*Exercise objective*.
Among the lines below, copy exactly those from the one with "- A DHT can" through the one with "- From a user", counting both ends.
*** Begin section ***
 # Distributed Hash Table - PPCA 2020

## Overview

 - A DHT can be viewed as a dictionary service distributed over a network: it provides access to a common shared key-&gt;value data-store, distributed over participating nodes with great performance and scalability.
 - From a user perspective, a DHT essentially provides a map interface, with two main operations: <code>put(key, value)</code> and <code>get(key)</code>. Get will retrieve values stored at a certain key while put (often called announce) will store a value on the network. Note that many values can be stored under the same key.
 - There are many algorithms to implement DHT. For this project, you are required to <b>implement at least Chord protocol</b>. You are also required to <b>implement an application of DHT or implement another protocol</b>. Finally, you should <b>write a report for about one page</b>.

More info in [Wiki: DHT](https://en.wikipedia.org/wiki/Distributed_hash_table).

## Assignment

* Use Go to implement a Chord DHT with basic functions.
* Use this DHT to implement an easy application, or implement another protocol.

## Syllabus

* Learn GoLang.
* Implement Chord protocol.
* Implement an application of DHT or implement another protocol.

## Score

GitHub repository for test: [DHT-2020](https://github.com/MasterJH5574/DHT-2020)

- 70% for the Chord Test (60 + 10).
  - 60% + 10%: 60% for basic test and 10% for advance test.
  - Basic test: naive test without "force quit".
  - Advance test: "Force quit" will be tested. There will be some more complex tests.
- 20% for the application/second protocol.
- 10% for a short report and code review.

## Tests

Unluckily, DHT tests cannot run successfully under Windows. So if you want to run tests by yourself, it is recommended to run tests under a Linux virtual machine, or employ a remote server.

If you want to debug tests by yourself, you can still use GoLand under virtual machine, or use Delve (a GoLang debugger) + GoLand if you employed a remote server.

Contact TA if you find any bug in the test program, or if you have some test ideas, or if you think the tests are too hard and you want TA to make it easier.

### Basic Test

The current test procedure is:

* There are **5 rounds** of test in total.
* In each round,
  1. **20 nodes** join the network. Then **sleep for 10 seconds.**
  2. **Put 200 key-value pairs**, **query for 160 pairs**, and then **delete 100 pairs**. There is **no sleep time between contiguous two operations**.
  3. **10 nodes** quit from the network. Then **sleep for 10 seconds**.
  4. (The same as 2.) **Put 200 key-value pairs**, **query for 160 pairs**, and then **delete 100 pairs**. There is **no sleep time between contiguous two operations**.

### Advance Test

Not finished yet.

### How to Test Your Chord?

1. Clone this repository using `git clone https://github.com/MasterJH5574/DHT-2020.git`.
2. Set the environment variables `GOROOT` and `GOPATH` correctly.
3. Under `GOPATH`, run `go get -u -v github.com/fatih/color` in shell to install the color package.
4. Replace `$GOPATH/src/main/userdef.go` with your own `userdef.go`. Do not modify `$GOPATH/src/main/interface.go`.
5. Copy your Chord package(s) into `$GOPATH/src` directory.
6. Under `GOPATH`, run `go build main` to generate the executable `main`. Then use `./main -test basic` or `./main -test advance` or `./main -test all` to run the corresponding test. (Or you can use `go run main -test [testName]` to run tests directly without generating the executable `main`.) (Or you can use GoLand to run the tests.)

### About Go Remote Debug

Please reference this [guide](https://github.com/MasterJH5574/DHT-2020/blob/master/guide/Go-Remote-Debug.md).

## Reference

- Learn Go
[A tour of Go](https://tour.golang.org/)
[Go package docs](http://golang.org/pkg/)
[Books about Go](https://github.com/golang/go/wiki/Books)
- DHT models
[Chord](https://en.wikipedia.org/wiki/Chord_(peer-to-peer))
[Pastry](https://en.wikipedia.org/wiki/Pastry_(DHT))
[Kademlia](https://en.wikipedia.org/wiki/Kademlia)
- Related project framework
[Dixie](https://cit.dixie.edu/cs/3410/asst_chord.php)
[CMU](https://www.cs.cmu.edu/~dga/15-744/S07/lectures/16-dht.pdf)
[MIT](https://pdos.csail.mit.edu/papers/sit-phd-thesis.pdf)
*** End section ***
*** Begin section ***
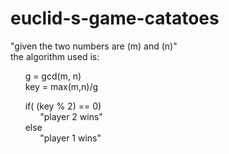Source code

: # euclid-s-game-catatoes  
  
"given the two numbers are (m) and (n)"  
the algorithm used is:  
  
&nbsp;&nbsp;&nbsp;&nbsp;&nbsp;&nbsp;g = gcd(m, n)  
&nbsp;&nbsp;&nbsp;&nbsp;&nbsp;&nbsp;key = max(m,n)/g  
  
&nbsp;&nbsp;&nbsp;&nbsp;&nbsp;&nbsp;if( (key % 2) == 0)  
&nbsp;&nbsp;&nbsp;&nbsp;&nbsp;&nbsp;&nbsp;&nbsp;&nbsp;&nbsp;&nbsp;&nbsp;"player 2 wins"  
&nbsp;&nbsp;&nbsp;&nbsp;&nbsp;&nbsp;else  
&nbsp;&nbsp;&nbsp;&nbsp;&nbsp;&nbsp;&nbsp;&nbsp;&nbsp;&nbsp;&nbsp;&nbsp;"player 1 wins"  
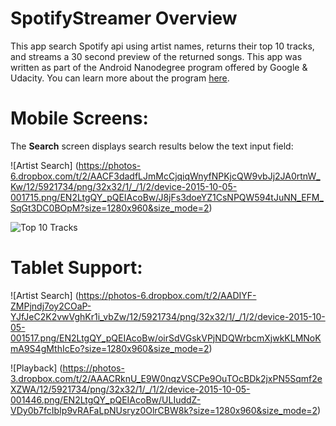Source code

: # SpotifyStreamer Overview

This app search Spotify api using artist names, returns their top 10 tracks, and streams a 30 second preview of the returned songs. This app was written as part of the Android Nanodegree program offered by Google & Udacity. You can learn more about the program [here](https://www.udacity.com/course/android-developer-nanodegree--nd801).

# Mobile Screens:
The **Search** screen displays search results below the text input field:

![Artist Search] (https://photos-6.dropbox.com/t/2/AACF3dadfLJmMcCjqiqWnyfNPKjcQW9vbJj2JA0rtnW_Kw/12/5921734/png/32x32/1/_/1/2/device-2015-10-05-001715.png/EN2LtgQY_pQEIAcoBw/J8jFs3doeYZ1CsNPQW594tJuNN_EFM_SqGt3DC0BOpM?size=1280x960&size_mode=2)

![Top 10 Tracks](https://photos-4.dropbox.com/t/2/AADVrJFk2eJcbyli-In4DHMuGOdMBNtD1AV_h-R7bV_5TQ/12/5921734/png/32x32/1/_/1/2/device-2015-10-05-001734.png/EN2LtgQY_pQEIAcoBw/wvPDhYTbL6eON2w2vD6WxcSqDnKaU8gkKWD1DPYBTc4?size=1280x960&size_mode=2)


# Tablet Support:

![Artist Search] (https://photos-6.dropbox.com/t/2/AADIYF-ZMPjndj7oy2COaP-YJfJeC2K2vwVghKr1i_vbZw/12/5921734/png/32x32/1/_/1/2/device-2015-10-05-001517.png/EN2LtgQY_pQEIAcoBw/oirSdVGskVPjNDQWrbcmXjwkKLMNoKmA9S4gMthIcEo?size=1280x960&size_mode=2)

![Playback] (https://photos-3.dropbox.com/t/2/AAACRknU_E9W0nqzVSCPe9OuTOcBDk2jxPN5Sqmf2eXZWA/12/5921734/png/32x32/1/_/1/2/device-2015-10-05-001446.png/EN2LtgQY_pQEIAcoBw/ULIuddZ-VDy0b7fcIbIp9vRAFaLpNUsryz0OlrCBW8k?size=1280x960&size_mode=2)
*** End section ***
*** Begin section ***
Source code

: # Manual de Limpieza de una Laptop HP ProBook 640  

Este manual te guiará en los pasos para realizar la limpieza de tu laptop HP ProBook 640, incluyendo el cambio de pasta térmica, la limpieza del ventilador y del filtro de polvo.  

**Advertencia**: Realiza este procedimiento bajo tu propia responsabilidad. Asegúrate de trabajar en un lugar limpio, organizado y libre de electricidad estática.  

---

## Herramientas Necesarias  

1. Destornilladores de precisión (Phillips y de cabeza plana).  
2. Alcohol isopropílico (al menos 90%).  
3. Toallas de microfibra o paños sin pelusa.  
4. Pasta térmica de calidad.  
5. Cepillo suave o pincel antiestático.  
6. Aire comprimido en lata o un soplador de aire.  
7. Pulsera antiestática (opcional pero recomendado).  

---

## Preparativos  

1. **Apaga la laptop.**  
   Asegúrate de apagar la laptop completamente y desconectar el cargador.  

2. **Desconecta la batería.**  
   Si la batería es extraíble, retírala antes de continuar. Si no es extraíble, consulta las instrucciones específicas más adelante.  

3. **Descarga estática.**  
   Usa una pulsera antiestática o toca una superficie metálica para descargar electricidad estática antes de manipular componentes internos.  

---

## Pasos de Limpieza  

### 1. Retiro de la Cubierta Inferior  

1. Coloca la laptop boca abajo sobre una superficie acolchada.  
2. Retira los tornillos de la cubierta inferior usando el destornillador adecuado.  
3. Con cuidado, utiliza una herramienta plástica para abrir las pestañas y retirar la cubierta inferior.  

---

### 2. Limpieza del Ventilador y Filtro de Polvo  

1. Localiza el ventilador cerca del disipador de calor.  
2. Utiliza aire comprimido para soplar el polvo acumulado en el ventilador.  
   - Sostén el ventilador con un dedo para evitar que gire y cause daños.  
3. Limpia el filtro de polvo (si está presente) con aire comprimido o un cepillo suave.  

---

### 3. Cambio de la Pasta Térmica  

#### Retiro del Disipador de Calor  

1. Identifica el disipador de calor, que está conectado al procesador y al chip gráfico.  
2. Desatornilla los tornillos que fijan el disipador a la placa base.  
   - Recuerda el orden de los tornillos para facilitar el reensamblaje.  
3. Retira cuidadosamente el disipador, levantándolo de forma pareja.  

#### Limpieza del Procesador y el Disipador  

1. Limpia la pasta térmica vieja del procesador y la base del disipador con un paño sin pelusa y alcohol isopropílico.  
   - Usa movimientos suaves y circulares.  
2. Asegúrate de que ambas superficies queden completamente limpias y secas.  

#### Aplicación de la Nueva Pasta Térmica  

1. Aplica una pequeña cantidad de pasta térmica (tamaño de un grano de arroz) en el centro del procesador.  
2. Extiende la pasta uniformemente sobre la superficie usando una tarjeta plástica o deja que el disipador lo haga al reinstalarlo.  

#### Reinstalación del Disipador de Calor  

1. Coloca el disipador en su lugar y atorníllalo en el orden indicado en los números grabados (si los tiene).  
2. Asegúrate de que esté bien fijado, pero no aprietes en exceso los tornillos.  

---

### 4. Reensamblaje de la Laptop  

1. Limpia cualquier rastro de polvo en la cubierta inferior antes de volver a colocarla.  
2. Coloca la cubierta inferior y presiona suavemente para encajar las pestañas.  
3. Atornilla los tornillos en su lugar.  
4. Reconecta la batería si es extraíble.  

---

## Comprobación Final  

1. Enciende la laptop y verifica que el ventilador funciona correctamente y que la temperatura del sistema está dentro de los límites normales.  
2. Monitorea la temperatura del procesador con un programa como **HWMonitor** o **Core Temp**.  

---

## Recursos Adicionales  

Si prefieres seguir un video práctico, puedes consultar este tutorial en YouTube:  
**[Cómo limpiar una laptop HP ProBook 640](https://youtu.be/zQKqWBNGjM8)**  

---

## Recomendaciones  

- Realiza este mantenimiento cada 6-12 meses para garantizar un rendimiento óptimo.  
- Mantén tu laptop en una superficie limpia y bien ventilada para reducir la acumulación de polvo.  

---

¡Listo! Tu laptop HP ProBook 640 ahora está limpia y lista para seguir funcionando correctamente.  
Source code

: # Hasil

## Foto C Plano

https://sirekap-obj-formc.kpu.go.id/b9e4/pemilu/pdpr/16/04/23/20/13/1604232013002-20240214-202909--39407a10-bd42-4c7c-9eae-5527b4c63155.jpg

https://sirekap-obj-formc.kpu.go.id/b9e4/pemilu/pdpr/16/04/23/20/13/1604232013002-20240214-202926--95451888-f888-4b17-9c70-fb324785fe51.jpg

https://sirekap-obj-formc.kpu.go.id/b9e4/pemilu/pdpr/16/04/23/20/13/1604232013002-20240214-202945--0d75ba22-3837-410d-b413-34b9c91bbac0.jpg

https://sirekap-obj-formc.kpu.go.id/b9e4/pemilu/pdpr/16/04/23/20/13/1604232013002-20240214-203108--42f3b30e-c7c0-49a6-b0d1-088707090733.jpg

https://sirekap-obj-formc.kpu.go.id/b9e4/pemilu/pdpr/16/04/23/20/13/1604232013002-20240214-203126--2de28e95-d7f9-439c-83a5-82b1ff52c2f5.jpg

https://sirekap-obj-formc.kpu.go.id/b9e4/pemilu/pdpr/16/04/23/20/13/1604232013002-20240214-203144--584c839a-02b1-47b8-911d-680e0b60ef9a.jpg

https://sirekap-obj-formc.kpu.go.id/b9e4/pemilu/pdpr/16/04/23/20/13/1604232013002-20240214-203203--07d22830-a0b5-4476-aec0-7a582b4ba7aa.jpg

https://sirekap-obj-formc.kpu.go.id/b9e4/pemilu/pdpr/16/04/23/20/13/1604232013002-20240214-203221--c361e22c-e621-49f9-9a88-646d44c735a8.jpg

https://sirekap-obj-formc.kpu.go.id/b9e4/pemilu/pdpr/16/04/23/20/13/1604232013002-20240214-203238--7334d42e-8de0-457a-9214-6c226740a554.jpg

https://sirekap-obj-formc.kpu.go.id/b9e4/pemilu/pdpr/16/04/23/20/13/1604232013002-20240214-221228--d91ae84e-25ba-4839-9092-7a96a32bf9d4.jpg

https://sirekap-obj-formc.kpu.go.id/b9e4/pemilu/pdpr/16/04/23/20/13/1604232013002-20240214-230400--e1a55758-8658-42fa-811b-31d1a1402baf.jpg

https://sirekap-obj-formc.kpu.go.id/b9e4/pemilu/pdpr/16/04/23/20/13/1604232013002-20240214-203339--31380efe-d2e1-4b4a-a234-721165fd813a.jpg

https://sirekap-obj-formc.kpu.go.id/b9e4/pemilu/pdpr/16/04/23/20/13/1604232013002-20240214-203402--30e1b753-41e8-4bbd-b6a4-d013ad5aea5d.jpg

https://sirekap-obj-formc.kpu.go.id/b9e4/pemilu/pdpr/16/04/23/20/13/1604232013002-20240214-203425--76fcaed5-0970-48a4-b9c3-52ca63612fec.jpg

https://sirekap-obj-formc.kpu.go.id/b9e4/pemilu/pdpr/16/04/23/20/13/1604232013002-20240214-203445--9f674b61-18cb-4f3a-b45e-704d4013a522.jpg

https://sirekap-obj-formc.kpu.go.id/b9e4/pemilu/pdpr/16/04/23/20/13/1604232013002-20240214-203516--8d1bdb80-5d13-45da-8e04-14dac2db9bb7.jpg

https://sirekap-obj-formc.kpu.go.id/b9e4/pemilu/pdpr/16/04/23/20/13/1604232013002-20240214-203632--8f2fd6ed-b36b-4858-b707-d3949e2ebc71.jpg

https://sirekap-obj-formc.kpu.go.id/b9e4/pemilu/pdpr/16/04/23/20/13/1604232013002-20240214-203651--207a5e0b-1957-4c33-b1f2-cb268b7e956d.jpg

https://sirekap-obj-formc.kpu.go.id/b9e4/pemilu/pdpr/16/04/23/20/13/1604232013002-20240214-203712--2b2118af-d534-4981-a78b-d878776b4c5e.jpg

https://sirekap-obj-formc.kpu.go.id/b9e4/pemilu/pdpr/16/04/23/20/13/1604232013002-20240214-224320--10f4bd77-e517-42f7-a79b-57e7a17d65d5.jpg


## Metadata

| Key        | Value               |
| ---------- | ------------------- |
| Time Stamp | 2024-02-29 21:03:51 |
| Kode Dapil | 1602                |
*** End section ***
*Your response*.
 - A DHT can be viewed as a dictionary service distributed over a network: it provides access to a common shared key-&gt;value data-store, distributed over participating nodes with great performance and scalability.
 - From a user perspective, a DHT essentially provides a map interface, with two main operations: <code>put(key, value)</code> and <code>get(key)</code>. Get will retrieve values stored at a certain key while put (often called announce) will store a value on the network. Note that many values can be stored under the same key.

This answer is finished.